# [Exercise description]
From the listing below, pick out each line with the word "Gradient".

==== Record excerpts

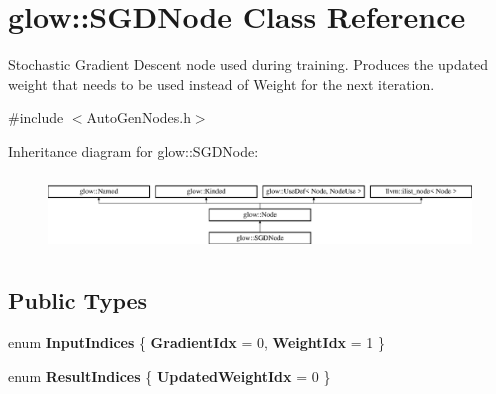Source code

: \hypertarget{classglow_1_1_s_g_d_node}{}\section{glow\+:\+:S\+G\+D\+Node Class Reference}
\label{classglow_1_1_s_g_d_node}


Stochastic Gradient Descent node used during training. Produces the updated weight that needs to be used instead of Weight for the next iteration.  




{\ttfamily \#include $<$Auto\+Gen\+Nodes.\+h$>$}

Inheritance diagram for glow\+:\+:S\+G\+D\+Node\+:\begin{figure}[H]
\begin{center}
\leavevmode
\includegraphics[height=2.028986cm]{classglow_1_1_s_g_d_node}
\end{center}
\end{figure}
\subsection*{Public Types}
\begin{DoxyCompactItemize}
\item 
\mbox{\label{classglow_1_1_s_g_d_node_a9bdae92e60c5c3cf8710ac3f171e66be}} 
enum {\bfseries Input\+Indices} \{ {\bfseries Gradient\+Idx} = 0, 
{\bfseries Weight\+Idx} = 1
 \}
\item 
\mbox{\label{classglow_1_1_s_g_d_node_ae10f5c40b10d58a74134e34cc0835eea}} 
enum {\bfseries Result\+Indices} \{ {\bfseries Updated\+Weight\+Idx} = 0
 \}
\end{DoxyCompactItemize}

========

# [The completed task]
Stochastic Gradient Descent node used during training. Produces the updated weight that needs to be used instead of Weight for the next iteration.  
enum {\bfseries Input\+Indices} \{ {\bfseries Gradient\+Idx} = 0, 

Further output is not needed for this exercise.